# THE PROBLEM
Return all the data, word for word.

-=-=-

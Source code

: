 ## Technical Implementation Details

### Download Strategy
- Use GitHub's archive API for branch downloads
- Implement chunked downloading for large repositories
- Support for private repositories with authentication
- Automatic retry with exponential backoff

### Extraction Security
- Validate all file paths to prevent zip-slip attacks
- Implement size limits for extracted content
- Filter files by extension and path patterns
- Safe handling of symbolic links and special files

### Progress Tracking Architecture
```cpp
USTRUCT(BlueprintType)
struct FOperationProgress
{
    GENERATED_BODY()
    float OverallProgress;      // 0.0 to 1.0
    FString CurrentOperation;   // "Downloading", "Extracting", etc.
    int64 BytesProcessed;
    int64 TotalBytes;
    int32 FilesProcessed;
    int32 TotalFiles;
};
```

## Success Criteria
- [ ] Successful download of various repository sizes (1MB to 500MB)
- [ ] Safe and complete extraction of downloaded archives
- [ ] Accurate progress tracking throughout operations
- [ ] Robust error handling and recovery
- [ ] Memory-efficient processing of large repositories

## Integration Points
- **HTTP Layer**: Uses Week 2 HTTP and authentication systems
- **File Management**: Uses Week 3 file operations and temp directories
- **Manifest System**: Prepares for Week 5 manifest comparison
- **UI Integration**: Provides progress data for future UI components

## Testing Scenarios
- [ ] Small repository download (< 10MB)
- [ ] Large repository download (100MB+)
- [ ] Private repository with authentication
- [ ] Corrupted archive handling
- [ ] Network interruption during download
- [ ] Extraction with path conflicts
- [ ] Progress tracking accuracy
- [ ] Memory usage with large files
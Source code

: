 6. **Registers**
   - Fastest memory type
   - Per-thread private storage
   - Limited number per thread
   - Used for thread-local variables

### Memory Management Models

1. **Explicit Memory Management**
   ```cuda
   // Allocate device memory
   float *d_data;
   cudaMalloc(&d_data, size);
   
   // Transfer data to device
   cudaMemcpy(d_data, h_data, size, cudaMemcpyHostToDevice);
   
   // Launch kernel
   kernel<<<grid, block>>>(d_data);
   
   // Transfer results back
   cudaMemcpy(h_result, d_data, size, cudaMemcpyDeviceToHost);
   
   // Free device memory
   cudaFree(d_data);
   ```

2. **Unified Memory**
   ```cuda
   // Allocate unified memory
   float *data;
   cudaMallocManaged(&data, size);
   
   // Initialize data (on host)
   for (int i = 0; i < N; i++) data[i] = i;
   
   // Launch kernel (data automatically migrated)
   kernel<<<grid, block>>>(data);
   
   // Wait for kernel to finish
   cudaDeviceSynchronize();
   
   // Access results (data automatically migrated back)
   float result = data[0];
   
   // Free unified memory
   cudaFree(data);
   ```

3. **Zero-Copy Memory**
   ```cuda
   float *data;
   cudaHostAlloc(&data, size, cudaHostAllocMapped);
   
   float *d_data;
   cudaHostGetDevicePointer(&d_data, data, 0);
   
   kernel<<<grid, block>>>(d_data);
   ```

-=-=-

# REPLY TO THE TASK
Source code

: ## Technical Implementation Details

### Download Strategy
- Use GitHub's archive API for branch downloads
- Implement chunked downloading for large repositories
- Support for private repositories with authentication
- Automatic retry with exponential backoff

### Extraction Security
- Validate all file paths to prevent zip-slip attacks
- Implement size limits for extracted content
- Filter files by extension and path patterns
- Safe handling of symbolic links and special files

### Progress Tracking Architecture
```cpp
USTRUCT(BlueprintType)
struct FOperationProgress
{
    GENERATED_BODY()
    float OverallProgress;      // 0.0 to 1.0
    FString CurrentOperation;   // "Downloading", "Extracting", etc.
    int64 BytesProcessed;
    int64 TotalBytes;
    int32 FilesProcessed;
    int32 TotalFiles;
};
```

## Success Criteria
- [ ] Successful download of various repository sizes (1MB to 500MB)
- [ ] Safe and complete extraction of downloaded archives
- [ ] Accurate progress tracking throughout operations
- [ ] Robust error handling and recovery
- [ ] Memory-efficient processing of large repositories

## Integration Points
- **HTTP Layer**: Uses Week 2 HTTP and authentication systems
- **File Management**: Uses Week 3 file operations and temp directories
- **Manifest System**: Prepares for Week 5 manifest comparison
- **UI Integration**: Provides progress data for future UI components

## Testing Scenarios
- [ ] Small repository download (< 10MB)
- [ ] Large repository download (100MB+)
- [ ] Private repository with authentication
- [ ] Corrupted archive handling
- [ ] Network interruption during download
- [ ] Extraction with path conflicts
- [ ] Progress tracking accuracy
- [ ] Memory usage with large files
Source code

: 6. **Registers**
   - Fastest memory type
   - Per-thread private storage
   - Limited number per thread
   - Used for thread-local variables

### Memory Management Models

1. **Explicit Memory Management**
   ```cuda
   // Allocate device memory
   float *d_data;
   cudaMalloc(&d_data, size);
   
   // Transfer data to device
   cudaMemcpy(d_data, h_data, size, cudaMemcpyHostToDevice);
   
   // Launch kernel
   kernel<<<grid, block>>>(d_data);
   
   // Transfer results back
   cudaMemcpy(h_result, d_data, size, cudaMemcpyDeviceToHost);
   
   // Free device memory
   cudaFree(d_data);
   ```

2. **Unified Memory**
   ```cuda
   // Allocate unified memory
   float *data;
   cudaMallocManaged(&data, size);
   
   // Initialize data (on host)
   for (int i = 0; i < N; i++) data[i] = i;
   
   // Launch kernel (data automatically migrated)
   kernel<<<grid, block>>>(data);
   
   // Wait for kernel to finish
   cudaDeviceSynchronize();
   
   // Access results (data automatically migrated back)
   float result = data[0];
   
   // Free unified memory
   cudaFree(data);
   ```

3. **Zero-Copy Memory**
   ```cuda
   float *data;
   cudaHostAlloc(&data, size, cudaHostAllocMapped);
   
   float *d_data;
   cudaHostGetDevicePointer(&d_data, data, 0);
   
   kernel<<<grid, block>>>(d_data);
   ```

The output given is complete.